5. Engajamento de Empresas de Tecnologia:

• Encoraja a disseminação do DIH entre empresas privadas, destacando os riscos de envolvimento indireto em hostilidades e a necessidade de adotar medidas de conformidade para proteger populações afetadas por conflitos.

6. Capacitação e Cooperação Internacional:

• Promove a troca de boas práticas entre Estados e componentes do Movimento, fortalecendo a cooperação internacional em segurança cibernética, proteção de dados e aplicação do DIH às TICs.

7. Papel do Comitê Internacional da Cruz Vermelha (CICV):

• Encoraja o CICV a continuar considerando a questão do emblema digital e a oferecer suporte técnico e capacitação a Estados e organizações interessadas.

A resolução busca avançar no diálogo sobre os desafios tecnológicos no campo humanitário, fornecendo diretrizes não vinculantes, mas juridicamente relevantes, para mitigar os impactos das TICs durante conflitos armados.

Conexões com a Declaração de Bruxelas

A resolução da Conferência do Comitê Internacional da Cruz Vermelha encontra eco na Declaração de Bruxelas, aprovada pela União Europeia em 2024. Este documento enfatiza a incidência do direito internacional no espaço digital. Já a resolução da Cruz Vermelha aborda diretamente os efeitos das TICs em conflitos armados, conectando o direito digital ao humanitário.

Ambos os documentos convergem em um ponto essencial: a necessidade de regular o impacto das TICs em contextos críticos, garantindo que avanços tecnológicos não ampliem vulnerabilidades humanas. Reforça-se a interseção entre os direitos humanos e o DIH no campo tecnológico.

Além disso, o alinhamento entre os dois documentos reflete uma tendência crescente de diálogo entre atores regionais, como a União Europeia, e foros humanitários globais.

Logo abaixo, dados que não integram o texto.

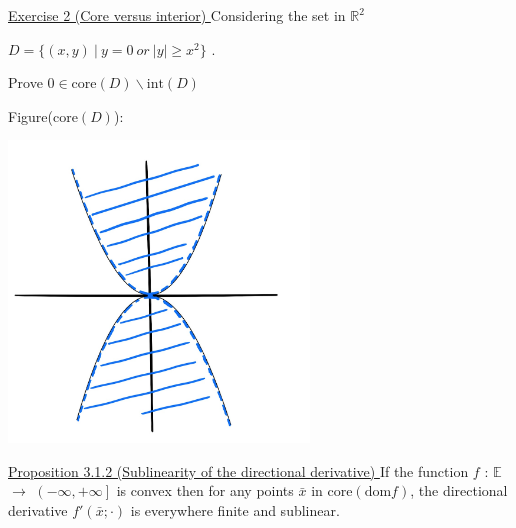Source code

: \documentclass[a4paper,11pt]{jsarticle}
\begin{document}
\begin{itembox}[l]{\underline{Exercise 2 (Core versus interior) }}
  Considering the set in $\mathbb{R}^2$

  \begin{center}
    $D=\{(x,y) \:|\: y = 0 \:or\: |y| \geq x^2 \}$ .
  \end{center}

  Prove $0 \in \text{core} (D) \backslash \text{int} (D) $
\end{itembox}

Figure($\text{core} (D)$):



\begin{center}
  \includegraphics[width=8cm]{figures/core_versus_interior.png}
\end{center}

\begin{itembox}[l]{\underline{Proposition 3.1.2 (Sublinearity of the directional derivative) }}
  If the function $f$ : $\mathbb{E}$ $\to$ $ \left ( -\infty ,+\infty \right ] $ is convex then for any points $\bar{x}$ in $\text{core}(\text{dom} f)$, the directional derivative $f'(\bar{x};\cdot)$ is everywhere finite and sublinear.
\end{itembox}
\end{document}

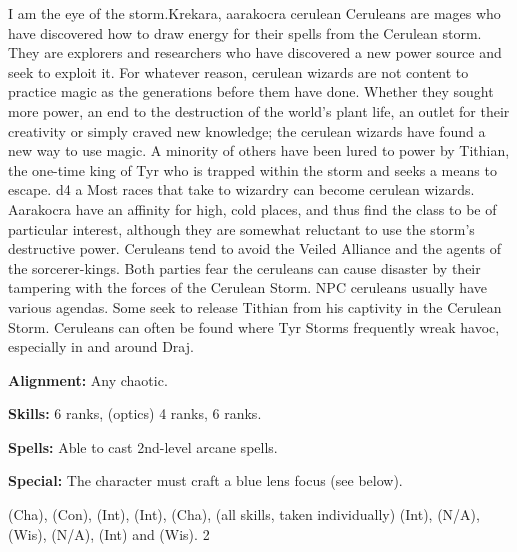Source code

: {I am the eye of the storm.}{Krekara, aarakocra cerulean}
{
Ceruleans are mages who have discovered how to draw energy for their spells from the Cerulean storm. They are explorers and researchers who have discovered a new power source and seek to exploit it. For whatever reason, cerulean wizards are not content to practice magic as the generations before them have done. Whether they sought more power, an end to the destruction of the world's plant life, an outlet for their creativity or simply craved new knowledge; the cerulean wizards have found a new way to use magic. A minority of others have been lured to power by Tithian, the one-time king of Tyr who is trapped within the storm and seeks a means to escape.
}
{d4}
{a}
{
Most races that take to wizardry can become cerulean wizards. Aarakocra have an affinity for high, cold places, and thus find the class to be of particular interest, although they are somewhat reluctant to use the storm's destructive power. Ceruleans tend to avoid the Veiled Alliance and the agents of the sorcerer-kings. Both parties fear the ceruleans can cause disaster by their tampering with the forces of the Cerulean Storm. NPC ceruleans usually have various agendas. Some seek to release Tithian from his captivity in the Cerulean Storm. Ceruleans can often be found where Tyr Storms frequently wreak havoc, especially in and around Draj.
}
{
\textbf{Alignment:} Any chaotic.

\textbf{Skills:}  6 ranks,  (optics) 4 ranks,  6 ranks.


\textbf{Spells:} Able to cast 2nd-level arcane spells.

\textbf{Special:} The character must craft a blue lens focus (see below).
}
{ (Cha),  (Con),  (Int),  (Int),  (Cha),  (all skills, taken individually) (Int),  (N/A),  (Wis),  (N/A),  (Int) and  (Wis).}
{2}
{}{}
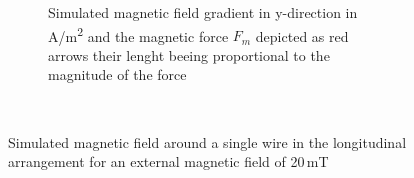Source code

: \begin{figure}[H]
\begin{subfigure}{0.49\textwidth}
                \caption{Simulated magnetic field gradient in y-direction in A/m\textsuperscript{2} and the magnetic force $F_{m}$ depicted as red arrows their lenght beeing proportional to the magnitude of the force}\label{fig:mag_force_sw}
        \end{subfigure}
        \\
        
        \caption[Simulated magnetic field around a single wire]{Simulated magnetic field around a single wire in the longitudinal arrangement for an external magnetic field of 20\,mT}
        \label{fig:sw_fm_mag_field}
  \end{figure}

% 

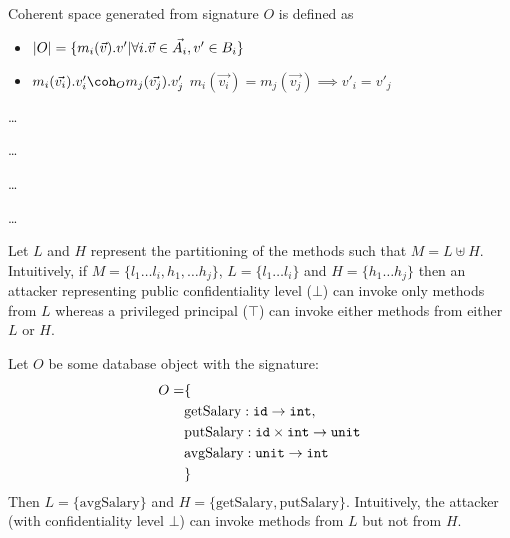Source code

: \documentclass[acmsmall,screen,review, nonacm]{acmart}
\begin{document}
\begin{definition}
  Coherent space generated from signature $O$ is defined as
  \begin{itemize}
  \item $|O| = \{ m_i(\vec{v}).v' | \forall i. \vec{v} \in \vec{A_i}, v' \in B_i  \}$
    \item $ m_i(\vec{v_i}).v'_i \coherent{O} m_j(\vec{v_j}).v'_j$ \isdef $m_i(\vec{v_i}) = m_j(\vec{v_j}) \implies v'_i = v'_j $
  \end{itemize}
  
\end{definition}


\begin{definition}
\dots
\end{definition}

\begin{definition}
\dots

\end{definition}


\begin{definition}[Trace]
\dots

\end{definition}


\begin{definition}[Projection]
\dots

\end{definition}


Let $L$ and $H$ represent the partitioning of the methods such that $M = L \uplus H$. Intuitively, if $M = \{ l_1 \dots l_i, h_1, \dots h_j \}$,  $L = \{ l_1 \dots l_i\}$ and $H = \{ h_1 \dots h_j \}$ then an attacker representing public confidentiality level ($\bot$) can  invoke only methods from $L$ whereas a privileged principal ($\top$) can invoke either methods from either $L$ or $H$. 

\begin{example} \label{ex1}
  Let $O$ be some database object with the signature:
  \begin{align*}
    O = & \{ \\
    & \text{getSalary}: \texttt{id} \to \texttt{int}, \\
    & \text{putSalary}: \texttt{id} \times \texttt{int} \to \texttt{unit} \\
    & \text{avgSalary}: \texttt{unit} \to \texttt{int} \\
    & \}
  \end{align*}
  Then $L = \{ \text{avgSalary} \}$ and $H = \{\text{getSalary}, \text{putSalary} \}$. Intuitively, the  attacker (with confidentiality level $\bot$) can  invoke  methods from $L$ but not from $H$.
  \end{example}
\end{document}
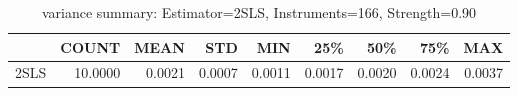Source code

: \begin{table}[ht]
\centering
\caption{variance summary: Estimator=2SLS, Instruments=166, Strength=0.90}
\begin{tabular}{lrrrrrrrr}
\toprule
 & COUNT & MEAN & STD & MIN & 25\% & 50\% & 75\% & MAX \\
\midrule
2SLS & 10.0000 & 0.0021 & 0.0007 & 0.0011 & 0.0017 & 0.0020 & 0.0024 & 0.0037 \\
\bottomrule
\end{tabular}
\end{table}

Essa sinergia pode facilitar a integração de normas de soft law em instrumentos mais robustos, ampliando o impacto dessas iniciativas na construção de um marco regulatório eficaz para o uso de TICs em conflitos.

Um Passo Adiante para o DIH

A primeira resolução humanitária sobre TICs não apenas reafirma a relevância do DIH no mundo digital, mas também abre caminhos para sua evolução. Ao emergir de um foro historicamente voltado para questões humanitárias, ela se estabelece como um ponto de partida para a regulamentação de atividades digitais em contextos de guerra. Sua natureza de soft law lhe confere flexibilidade e potencial de influenciar normas vinculantes, seja pela via dos costumes ou de tratados futuros.